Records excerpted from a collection
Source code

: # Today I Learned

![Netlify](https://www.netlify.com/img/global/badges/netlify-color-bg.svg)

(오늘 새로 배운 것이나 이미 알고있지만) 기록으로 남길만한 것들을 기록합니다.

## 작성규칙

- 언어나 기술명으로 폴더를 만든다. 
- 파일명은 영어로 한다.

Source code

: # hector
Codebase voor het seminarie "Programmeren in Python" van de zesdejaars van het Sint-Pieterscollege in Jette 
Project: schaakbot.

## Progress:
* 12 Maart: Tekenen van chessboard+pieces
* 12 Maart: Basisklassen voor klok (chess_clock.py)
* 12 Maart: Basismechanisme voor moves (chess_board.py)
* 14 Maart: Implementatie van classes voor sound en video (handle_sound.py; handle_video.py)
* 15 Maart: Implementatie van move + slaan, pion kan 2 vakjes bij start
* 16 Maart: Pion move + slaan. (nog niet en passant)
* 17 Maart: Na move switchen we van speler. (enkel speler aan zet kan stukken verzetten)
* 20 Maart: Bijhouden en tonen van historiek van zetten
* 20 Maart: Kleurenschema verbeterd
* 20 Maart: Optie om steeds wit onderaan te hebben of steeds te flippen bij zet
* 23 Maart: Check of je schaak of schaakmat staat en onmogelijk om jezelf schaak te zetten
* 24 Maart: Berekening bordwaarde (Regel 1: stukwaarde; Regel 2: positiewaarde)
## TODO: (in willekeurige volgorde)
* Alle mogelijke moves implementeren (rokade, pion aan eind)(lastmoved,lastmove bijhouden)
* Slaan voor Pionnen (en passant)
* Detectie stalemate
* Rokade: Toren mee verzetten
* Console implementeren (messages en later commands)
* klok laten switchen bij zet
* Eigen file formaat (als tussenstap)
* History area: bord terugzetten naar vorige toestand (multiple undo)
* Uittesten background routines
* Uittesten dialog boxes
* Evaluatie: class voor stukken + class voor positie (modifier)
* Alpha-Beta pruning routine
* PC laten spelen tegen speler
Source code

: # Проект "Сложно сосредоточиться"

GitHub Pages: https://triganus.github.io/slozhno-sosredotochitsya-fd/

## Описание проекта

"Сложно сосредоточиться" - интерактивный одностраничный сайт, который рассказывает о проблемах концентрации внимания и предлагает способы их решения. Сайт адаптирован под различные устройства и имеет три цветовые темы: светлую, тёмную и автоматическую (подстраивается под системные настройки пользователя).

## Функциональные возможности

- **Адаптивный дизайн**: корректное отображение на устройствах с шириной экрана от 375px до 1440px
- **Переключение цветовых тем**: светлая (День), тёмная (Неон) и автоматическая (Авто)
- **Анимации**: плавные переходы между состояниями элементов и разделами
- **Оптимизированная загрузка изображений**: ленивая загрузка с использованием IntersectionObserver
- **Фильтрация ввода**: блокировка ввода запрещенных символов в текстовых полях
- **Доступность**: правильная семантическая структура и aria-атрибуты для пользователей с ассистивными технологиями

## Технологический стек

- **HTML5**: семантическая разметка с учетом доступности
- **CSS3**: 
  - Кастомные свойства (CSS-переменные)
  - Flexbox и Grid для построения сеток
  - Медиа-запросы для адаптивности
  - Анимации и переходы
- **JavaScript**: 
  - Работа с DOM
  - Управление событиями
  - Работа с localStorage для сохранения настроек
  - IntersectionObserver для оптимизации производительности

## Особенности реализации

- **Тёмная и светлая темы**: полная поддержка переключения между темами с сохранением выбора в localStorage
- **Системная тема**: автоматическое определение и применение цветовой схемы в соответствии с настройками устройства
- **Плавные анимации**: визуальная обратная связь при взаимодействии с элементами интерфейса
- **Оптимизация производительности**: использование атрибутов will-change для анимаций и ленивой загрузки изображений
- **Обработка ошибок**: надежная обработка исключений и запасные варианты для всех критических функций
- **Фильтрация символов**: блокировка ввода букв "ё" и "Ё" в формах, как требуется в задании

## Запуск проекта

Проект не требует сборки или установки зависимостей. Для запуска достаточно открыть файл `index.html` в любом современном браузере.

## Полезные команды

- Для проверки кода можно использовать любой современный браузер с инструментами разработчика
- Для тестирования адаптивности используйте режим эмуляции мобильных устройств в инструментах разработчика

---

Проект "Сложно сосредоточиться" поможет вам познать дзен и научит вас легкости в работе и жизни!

* [ABOUT THIS TASK] Reproduce the entries above in full, exactly as they read.

* [SOLUTION TO THIS TASK]
Source code

: # Today I Learned

![Netlify](https://www.netlify.com/img/global/badges/netlify-color-bg.svg)

(오늘 새로 배운 것이나 이미 알고있지만) 기록으로 남길만한 것들을 기록합니다.

## 작성규칙

- 언어나 기술명으로 폴더를 만든다. 
- 파일명은 영어로 한다.

Source code

: # hector
Codebase voor het seminarie "Programmeren in Python" van de zesdejaars van het Sint-Pieterscollege in Jette 
Project: schaakbot.

## Progress:
* 12 Maart: Tekenen van chessboard+pieces
* 12 Maart: Basisklassen voor klok (chess_clock.py)
* 12 Maart: Basismechanisme voor moves (chess_board.py)
* 14 Maart: Implementatie van classes voor sound en video (handle_sound.py; handle_video.py)
* 15 Maart: Implementatie van move + slaan, pion kan 2 vakjes bij start
* 16 Maart: Pion move + slaan. (nog niet en passant)
* 17 Maart: Na move switchen we van speler. (enkel speler aan zet kan stukken verzetten)
* 20 Maart: Bijhouden en tonen van historiek van zetten
* 20 Maart: Kleurenschema verbeterd
* 20 Maart: Optie om steeds wit onderaan te hebben of steeds te flippen bij zet
* 23 Maart: Check of je schaak of schaakmat staat en onmogelijk om jezelf schaak te zetten
* 24 Maart: Berekening bordwaarde (Regel 1: stukwaarde; Regel 2: positiewaarde)
## TODO: (in willekeurige volgorde)
* Alle mogelijke moves implementeren (rokade, pion aan eind)(lastmoved,lastmove bijhouden)
* Slaan voor Pionnen (en passant)
* Detectie stalemate
* Rokade: Toren mee verzetten
* Console implementeren (messages en later commands)
* klok laten switchen bij zet
* Eigen file formaat (als tussenstap)
* History area: bord terugzetten naar vorige toestand (multiple undo)
* Uittesten background routines
* Uittesten dialog boxes
* Evaluatie: class voor stukken + class voor positie (modifier)
* Alpha-Beta pruning routine
* PC laten spelen tegen speler
Source code

: # Проект "Сложно сосредоточиться"

GitHub Pages: https://triganus.github.io/slozhno-sosredotochitsya-fd/

## Описание проекта

"Сложно сосредоточиться" - интерактивный одностраничный сайт, который рассказывает о проблемах концентрации внимания и предлагает способы их решения. Сайт адаптирован под различные устройства и имеет три цветовые темы: светлую, тёмную и автоматическую (подстраивается под системные настройки пользователя).

## Функциональные возможности

- **Адаптивный дизайн**: корректное отображение на устройствах с шириной экрана от 375px до 1440px
- **Переключение цветовых тем**: светлая (День), тёмная (Неон) и автоматическая (Авто)
- **Анимации**: плавные переходы между состояниями элементов и разделами
- **Оптимизированная загрузка изображений**: ленивая загрузка с использованием IntersectionObserver
- **Фильтрация ввода**: блокировка ввода запрещенных символов в текстовых полях
- **Доступность**: правильная семантическая структура и aria-атрибуты для пользователей с ассистивными технологиями

## Технологический стек

- **HTML5**: семантическая разметка с учетом доступности
- **CSS3**: 
  - Кастомные свойства (CSS-переменные)
  - Flexbox и Grid для построения сеток
  - Медиа-запросы для адаптивности
  - Анимации и переходы
- **JavaScript**: 
  - Работа с DOM
  - Управление событиями
  - Работа с localStorage для сохранения настроек
  - IntersectionObserver для оптимизации производительности

## Особенности реализации

- **Тёмная и светлая темы**: полная поддержка переключения между темами с сохранением выбора в localStorage
- **Системная тема**: автоматическое определение и применение цветовой схемы в соответствии с настройками устройства
- **Плавные анимации**: визуальная обратная связь при взаимодействии с элементами интерфейса
- **Оптимизация производительности**: использование атрибутов will-change для анимаций и ленивой загрузки изображений
- **Обработка ошибок**: надежная обработка исключений и запасные варианты для всех критических функций
- **Фильтрация символов**: блокировка ввода букв "ё" и "Ё" в формах, как требуется в задании

## Запуск проекта

Проект не требует сборки или установки зависимостей. Для запуска достаточно открыть файл `index.html` в любом современном браузере.

## Полезные команды

- Для проверки кода можно использовать любой современный браузер с инструментами разработчика
- Для тестирования адаптивности используйте режим эмуляции мобильных устройств в инструментах разработчика

---

Проект "Сложно сосредоточиться" поможет вам познать дзен и научит вас легкости в работе и жизни!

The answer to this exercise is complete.